PERSPECTIVA: Rozuel Drayt



La tormenta había alcanzado casi toda su fuerza, la poca visibilidad nocturna sumada a los vientos arenosos nos hacían casi prácticamente ciegos a lo que había a nuestro alrededor. Adil se acercó a la pared de la fortaleza y empezó a dar una serie de golpes suaves con la mano envuelta en mana.



— ¿Qué estás haciendo? –Le pregunte.



—Avisando a nuestro portero, sobre nuestra llegada –Contesto el calvo hombre del punto purpura.



Un círculo mágico surge en torno a la pared, de pronto esta se abre de manera vertical hasta formar un agujero hacia el interior, en el otro lado nos esperaba un guardia con una antorcha en la mano en un almacén de armas a oscuras. Dicho guardia en realidad era el espía de los rebeldes, el responsable de brindar información de las actividades en la fortaleza Hasr y también de asegurarnos una “segunda puerta”.

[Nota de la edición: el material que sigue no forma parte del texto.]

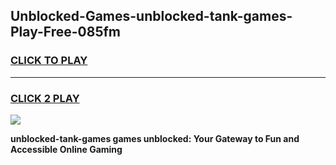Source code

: 
## Unblocked-Games-unblocked-tank-games-Play-Free-085fm
<h3>
<a href="https://premium76.site?title=unblocked-tank-games&ref=20A">CLICK TO PLAY</a></h3>
<hr>

<h3>
<a href="https://premium76.site?title=unblocked-tank-games&ref=20A">CLICK 2 PLAY</a>
  
</h3>

<a href="https://premium76.site?title=unblocked-tank-games&ref=20A"><img src="https://clearcache.store/games.png"></a>


**unblocked-tank-games games unblocked: Your Gateway to Fun and Accessible Online Gaming**
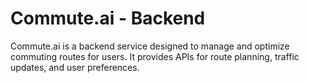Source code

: # Commute.ai - Backend

Commute.ai is a backend service designed to manage and optimize commuting routes for users. It provides APIs for route planning, traffic updates, and user preferences.
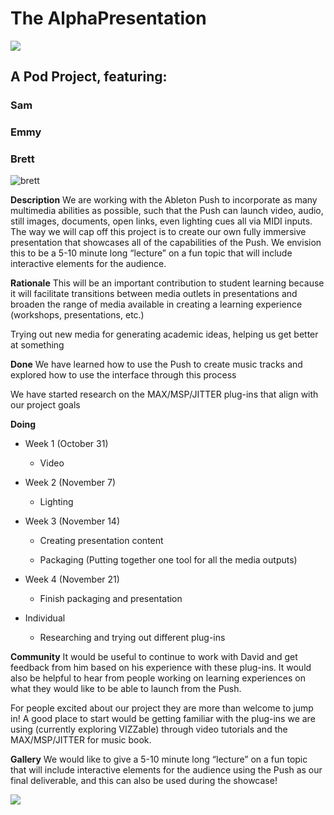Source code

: 

# The AlphaPresentation


![](https://lh4.googleusercontent.com/MXNgU4GP-RlH7JTSUr9-8mG9yvgxm9L9zJu-gHlZryyJOIpDTXHd0NzZhMAvwEPAotG3vebhLUJUvXFDaIYJDYEoNyJbGxXtgI9mmlHrLz5qvY3hrYZcA18MRBUscN55XoxDLNmX)



## A Pod Project, featuring:

### Sam

### Emmy

### Brett
![brett](https://files.slack.com/files-pri/T0HTW3H0V-FNBTG2AE5/alpha_testers_brett.jpg)


**Description**
We are working with the Ableton Push to incorporate as many multimedia abilities as possible, such that the Push can launch video, audio, still images, documents, open links, even lighting cues all via MIDI inputs. The way we will cap off this project is to create our own fully immersive presentation that showcases all of the capabilities of the Push. We envision this to be a 5-10 minute long “lecture” on a fun topic that will include interactive elements for the audience.
    
**Rationale**
This will be an important contribution to student learning because it will facilitate transitions between media outlets in presentations and broaden the range of media available in creating a learning experience (workshops, presentations, etc.)
    
Trying out new media for generating academic ideas, helping us get better at something
    

**Done**
We have learned how to use the Push to create music tracks and explored how to use the interface through this process
    
We have started research on the MAX/MSP/JITTER plug-ins that align with our project goals

**Doing**
    

-   Week 1 (October 31)
    

	-   Video
    

-   Week 2 (November 7)
    

	-   Lighting
    

-   Week 3 (November 14)
    

	-   Creating presentation content
    
	-   Packaging (Putting together one tool for all the media outputs)
    

-   Week 4 (November 21)
    

	-   Finish packaging and presentation
    

-   Individual
    

	-   Researching and trying out different plug-ins
 
 **Community**
It would be useful to continue to work with David and get feedback from him based on his experience with these plug-ins. It would also be helpful to hear from people working on learning experiences on what they would like to be able to launch from the Push.
 
For people excited about our project they are more than welcome to jump in! A good place to start would be getting familiar with the plug-ins we are using (currently exploring VIZZable) through video tutorials and the MAX/MSP/JITTER for music book.
    

**Gallery**
We would like to give a 5-10 minute long “lecture” on a fun topic that will include interactive elements for the audience using the Push as our final deliverable, and this can also be used during the showcase!

![](https://lh6.googleusercontent.com/VV4g-J1vh8nwnAXmL_A1Oh5pi4KgeGKH2qkT_hJ0o73kqQnu805pdtL7JYo4-JUJBLZS_EdZGbq32wzNr1Q87CFRSkLE3BxrZO4VSGhSG4R_yQYBC1UV8PWKH-q3EoR1OZaEy_rS)
<!--stackedit_data:
eyJoaXN0b3J5IjpbMzQyNzcwNjUyLDg0NDIzNzE4NywtMzQ4Nz
A3NTMzLC01NjMzMTAzNjJdfQ==
-->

—Tomo varios meses, pero dio sus frutos… -Expreso Adil complacido de ello.



El espía seleccionado para adentrarse a la fortaleza poseía una habilidad de manipulación en torno a la tierra, los gruesos muros de piedra de esta fortificación estaban hecho para resistir varios impactos de maquinarias de asedio antes de caer. ¿Entonces cómo pudo sucumbir tal muro de dicha estructura fácilmente al poder de un solo mago?.



Tomo su tiempo, el mago vertió parte de su mana cada ciertos días en un punto específico de dicho muro desde el interior de la fortaleza, repitiendo este proceso por varios meses. Esa acumulación de magia paso inadvertido ante otros guardias, gracias a las notorias habilidades del espía en el dominio de su poder, y cuando finalmente se vertiera suficiente mana, sería capaz de activar su poder para someterla bajo su manipulación y abrirla desde adentro para brindarnos una entrada alternativa a la fortaleza.



Por supuesto, dicha “puerta alterna” no puede deshacerse, por los que los enemigos eventualmente la notaran y eso los alertara, pero he aquí donde el fenómeno meteorológico Silaytlia juega su papel más importante. No solo era una tormenta de arena nocturna hecho para brindarnos mejor sigilo, la cosa es que dicho fenómeno cuenta con ciertas propiedades.



La magia del mago espía manifestó para crear la segunda entrada, utilizo una considerable cantidad de mana acumulado por meses, lo que hace que en consecuencia al utilizarse tanto poder sea capaz de sentirse por los magos guardias cercanos de otros pisos e incluso también por no-magos de buena percepción ante la magia.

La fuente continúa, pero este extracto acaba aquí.